Required work:
Repeat the entries exactly as they appear.

Information given:
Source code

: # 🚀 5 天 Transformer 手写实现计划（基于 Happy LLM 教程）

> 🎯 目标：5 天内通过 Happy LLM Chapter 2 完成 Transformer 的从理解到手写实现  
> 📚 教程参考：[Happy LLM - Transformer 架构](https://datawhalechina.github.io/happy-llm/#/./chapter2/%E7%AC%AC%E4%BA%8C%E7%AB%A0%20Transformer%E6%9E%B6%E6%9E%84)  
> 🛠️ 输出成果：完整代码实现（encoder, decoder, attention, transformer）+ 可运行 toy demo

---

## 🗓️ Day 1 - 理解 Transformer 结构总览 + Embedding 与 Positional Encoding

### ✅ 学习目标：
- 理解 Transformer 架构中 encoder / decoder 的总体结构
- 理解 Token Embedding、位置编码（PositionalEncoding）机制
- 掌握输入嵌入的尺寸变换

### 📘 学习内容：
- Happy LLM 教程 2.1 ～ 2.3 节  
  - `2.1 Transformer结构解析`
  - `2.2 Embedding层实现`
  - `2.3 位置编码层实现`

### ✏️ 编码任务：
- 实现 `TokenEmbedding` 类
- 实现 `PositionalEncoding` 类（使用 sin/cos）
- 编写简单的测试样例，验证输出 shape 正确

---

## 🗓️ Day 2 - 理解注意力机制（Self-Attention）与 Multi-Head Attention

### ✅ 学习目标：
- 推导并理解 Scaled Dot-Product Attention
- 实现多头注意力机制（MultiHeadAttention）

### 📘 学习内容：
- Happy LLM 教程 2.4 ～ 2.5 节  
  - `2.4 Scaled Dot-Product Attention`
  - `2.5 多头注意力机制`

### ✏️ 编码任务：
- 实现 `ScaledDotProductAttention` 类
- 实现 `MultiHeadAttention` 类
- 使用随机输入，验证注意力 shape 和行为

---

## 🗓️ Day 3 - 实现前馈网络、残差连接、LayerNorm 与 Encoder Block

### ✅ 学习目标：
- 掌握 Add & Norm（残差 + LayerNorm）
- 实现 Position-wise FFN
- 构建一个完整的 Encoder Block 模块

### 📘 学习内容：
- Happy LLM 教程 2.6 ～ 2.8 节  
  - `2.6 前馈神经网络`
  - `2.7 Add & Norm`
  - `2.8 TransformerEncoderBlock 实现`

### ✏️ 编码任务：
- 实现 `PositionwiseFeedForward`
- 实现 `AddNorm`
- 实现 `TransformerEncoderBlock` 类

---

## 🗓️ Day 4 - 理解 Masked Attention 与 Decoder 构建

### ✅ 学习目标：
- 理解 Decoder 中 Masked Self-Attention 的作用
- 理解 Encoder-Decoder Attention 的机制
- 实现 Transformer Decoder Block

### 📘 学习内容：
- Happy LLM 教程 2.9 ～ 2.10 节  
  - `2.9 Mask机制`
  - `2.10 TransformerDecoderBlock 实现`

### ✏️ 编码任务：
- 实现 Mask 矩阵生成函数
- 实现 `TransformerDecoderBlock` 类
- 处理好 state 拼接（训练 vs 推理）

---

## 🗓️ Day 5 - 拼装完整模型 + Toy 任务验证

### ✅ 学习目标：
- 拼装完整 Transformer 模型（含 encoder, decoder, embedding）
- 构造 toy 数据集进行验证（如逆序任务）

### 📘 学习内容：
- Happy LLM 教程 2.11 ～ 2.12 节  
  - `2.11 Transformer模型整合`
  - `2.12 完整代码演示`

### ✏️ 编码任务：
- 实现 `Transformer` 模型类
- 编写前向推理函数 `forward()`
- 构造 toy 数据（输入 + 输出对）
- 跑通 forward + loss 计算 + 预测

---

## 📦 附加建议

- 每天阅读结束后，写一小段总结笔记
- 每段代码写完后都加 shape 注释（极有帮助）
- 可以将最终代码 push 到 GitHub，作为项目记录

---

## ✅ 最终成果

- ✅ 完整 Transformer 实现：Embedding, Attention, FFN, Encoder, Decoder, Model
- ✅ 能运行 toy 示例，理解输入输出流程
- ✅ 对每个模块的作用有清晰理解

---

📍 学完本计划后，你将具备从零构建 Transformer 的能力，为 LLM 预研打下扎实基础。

Problem solution:
Source code

: # 🚀 5 天 Transformer 手写实现计划（基于 Happy LLM 教程）

> 🎯 目标：5 天内通过 Happy LLM Chapter 2 完成 Transformer 的从理解到手写实现  
> 📚 教程参考：[Happy LLM - Transformer 架构](https://datawhalechina.github.io/happy-llm/#/./chapter2/%E7%AC%AC%E4%BA%8C%E7%AB%A0%20Transformer%E6%9E%B6%E6%9E%84)  
> 🛠️ 输出成果：完整代码实现（encoder, decoder, attention, transformer）+ 可运行 toy demo

---

## 🗓️ Day 1 - 理解 Transformer 结构总览 + Embedding 与 Positional Encoding

### ✅ 学习目标：
- 理解 Transformer 架构中 encoder / decoder 的总体结构
- 理解 Token Embedding、位置编码（PositionalEncoding）机制
- 掌握输入嵌入的尺寸变换

### 📘 学习内容：
- Happy LLM 教程 2.1 ～ 2.3 节  
  - `2.1 Transformer结构解析`
  - `2.2 Embedding层实现`
  - `2.3 位置编码层实现`

### ✏️ 编码任务：
- 实现 `TokenEmbedding` 类
- 实现 `PositionalEncoding` 类（使用 sin/cos）
- 编写简单的测试样例，验证输出 shape 正确

---

## 🗓️ Day 2 - 理解注意力机制（Self-Attention）与 Multi-Head Attention

### ✅ 学习目标：
- 推导并理解 Scaled Dot-Product Attention
- 实现多头注意力机制（MultiHeadAttention）

### 📘 学习内容：
- Happy LLM 教程 2.4 ～ 2.5 节  
  - `2.4 Scaled Dot-Product Attention`
  - `2.5 多头注意力机制`

### ✏️ 编码任务：
- 实现 `ScaledDotProductAttention` 类
- 实现 `MultiHeadAttention` 类
- 使用随机输入，验证注意力 shape 和行为

---

## 🗓️ Day 3 - 实现前馈网络、残差连接、LayerNorm 与 Encoder Block

### ✅ 学习目标：
- 掌握 Add & Norm（残差 + LayerNorm）
- 实现 Position-wise FFN
- 构建一个完整的 Encoder Block 模块

### 📘 学习内容：
- Happy LLM 教程 2.6 ～ 2.8 节  
  - `2.6 前馈神经网络`
  - `2.7 Add & Norm`
  - `2.8 TransformerEncoderBlock 实现`

### ✏️ 编码任务：
- 实现 `PositionwiseFeedForward`
- 实现 `AddNorm`
- 实现 `TransformerEncoderBlock` 类

---

## 🗓️ Day 4 - 理解 Masked Attention 与 Decoder 构建

### ✅ 学习目标：
- 理解 Decoder 中 Masked Self-Attention 的作用
- 理解 Encoder-Decoder Attention 的机制
- 实现 Transformer Decoder Block

### 📘 学习内容：
- Happy LLM 教程 2.9 ～ 2.10 节  
  - `2.9 Mask机制`
  - `2.10 TransformerDecoderBlock 实现`

### ✏️ 编码任务：
- 实现 Mask 矩阵生成函数
- 实现 `TransformerDecoderBlock` 类
- 处理好 state 拼接（训练 vs 推理）

---

## 🗓️ Day 5 - 拼装完整模型 + Toy 任务验证

### ✅ 学习目标：
- 拼装完整 Transformer 模型（含 encoder, decoder, embedding）
- 构造 toy 数据集进行验证（如逆序任务）

### 📘 学习内容：
- Happy LLM 教程 2.11 ～ 2.12 节  
  - `2.11 Transformer模型整合`
  - `2.12 完整代码演示`

### ✏️ 编码任务：
- 实现 `Transformer` 模型类
- 编写前向推理函数 `forward()`
- 构造 toy 数据（输入 + 输出对）
- 跑通 forward + loss 计算 + 预测

---

## 📦 附加建议

- 每天阅读结束后，写一小段总结笔记
- 每段代码写完后都加 shape 注释（极有帮助）
- 可以将最终代码 push 到 GitHub，作为项目记录

---

## ✅ 最终成果

- ✅ 完整 Transformer 实现：Embedding, Attention, FFN, Encoder, Decoder, Model
- ✅ 能运行 toy 示例，理解输入输出流程
- ✅ 对每个模块的作用有清晰理解

---

📍 学完本计划后，你将具备从零构建 Transformer 的能力，为 LLM 预研打下扎实基础。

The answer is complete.